When I look at this, my eyes frantically search for something to latch onto, and I find myself thinking that before I lie down, I should ORDER TODAY. After that, I'll lie down and try to divest my brain of the static that seems to have lodged there since I loaded this page.
I know: I'm overly dramatic. Sometimes, Alida, I tell myself, you just need to knuckle down and read all the words to imbibe information from the web.
But, really. Back at the Writing for the Internet Community College, the first class I took was Little Paras 101. There I learned to make each para small, and to make it start with some exciting words that tip off scanners as to what's in the para.
That, we learned, was the way to create order, today, in the chaos of online text: use word flags, signposts, whitespace -- headings, if you have them at your disposal -- and a lot of hinting. Accordingly, most of the time, writers try to write so that scanners can imply the thread of a story, roughly, by glancing at each para's first few words.

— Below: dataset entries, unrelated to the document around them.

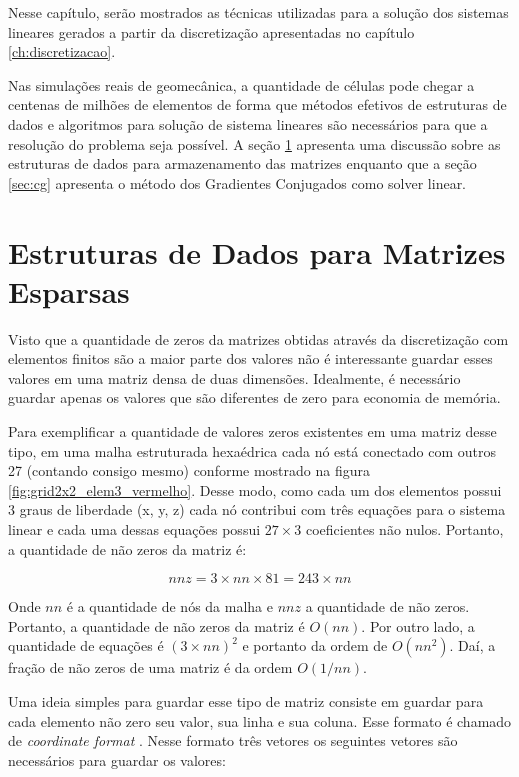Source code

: 

Nesse capítulo, serão mostrados as técnicas utilizadas para a solução dos sistemas lineares gerados a partir da discretização apresentadas no capítulo \ref{ch:discretizacao}.


Nas simulações reais de geomecânica, a quantidade de células pode chegar a centenas de milhões de elementos de forma que métodos efetivos de estruturas de dados e algoritmos para solução de sistema lineares são necessários para que a resolução do problema seja possível. A seção \ref{sec:csr} apresenta uma discussão sobre as estruturas de dados para armazenamento das matrizes enquanto que a seção \ref{sec:cg} apresenta o método dos Gradientes Conjugados como solver linear.


\section{Estruturas de Dados para Matrizes Esparsas} \label{sec:csr}


Visto que a quantidade de zeros da matrizes obtidas através da discretização com elementos finitos são a maior parte dos valores não é interessante guardar esses valores em uma matriz densa de duas dimensões. Idealmente, é necessário guardar apenas os valores que são diferentes de zero para economia de memória.

Para exemplificar a quantidade de valores zeros existentes em uma matriz desse tipo, em uma malha estruturada hexaédrica cada nó está conectado com outros 27 (contando consigo mesmo) conforme mostrado na figura \ref{fig:grid2x2_elem3_vermelho}. Desse modo, como cada um dos elementos possui 3 graus de liberdade (x, y, z) cada nó contribui com três equações para o sistema linear e cada uma dessas equações possui $27\times3$ coeficientes não nulos.
Portanto, a quantidade de não zeros da matriz é:

\begin{equation}
    nnz = 3 \times nn \times 81 = 243 \times nn
\end{equation}

Onde $nn$ é a quantidade de nós da malha e $nnz$ a quantidade de não zeros. Portanto, a quantidade de não zeros da matriz é $O(nn)$. Por outro lado, a quantidade de equações é $(3\times nn)^2 $ e portanto da ordem de $O(nn^2)$. Daí, a fração de não zeros de uma matriz é da ordem $O(1/nn)$.


Uma ideia simples para guardar esse tipo de matriz consiste em guardar para cada elemento não zero seu valor, sua linha e sua coluna. Esse formato é chamado de \textit{coordinate format} \cite{solverlinear}. Nesse formato três vetores os seguintes vetores são necessários para guardar os valores:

What about the readers?, you may ask. Well, they're getting the full story, the lucky, dedicated so-and-sos. But the scanners are effectively the lowest common denominator. I say this as a scanner myself. If you've catered to me and my moronic approach to web content, you've catered to the whole barrel of monkeys.
Perhaps, the cynic advances, the whole purpose of the page is to get me to order today: overwhelm users with words and a portion of them, in looking for an escape, will click on the pretty, inviting picture rather than the Back button. That ad is for the print version of this online publication -- Fast Company magazine.
But if I find the publication's content daunting before I even begin to read it, I posit that I will be unlikely to order today. I'm not about to pay money to be daunted.
The proposed defence, in this case, is that the article pictured here is an excerpt from a book. Yes, we could muse wryly all day over the clash of media, readability, content transferability, and [cue ellipsis here]. But the truth is: users don't care whether it's a book excerpt or a Martian communique beamed in from outer space. They just want smaller paragraphs.
Get a content editor to insert a couple of paragraph breaks where currently there are none. By all means, clear it with the publisher. But do it, because without that, you limit your readership automatically on the basis of layout, rather than content.
Evidence? I tried to read this article, but all I know was what's on the cover image at the top left of the page. And that I should ORDER TODAY.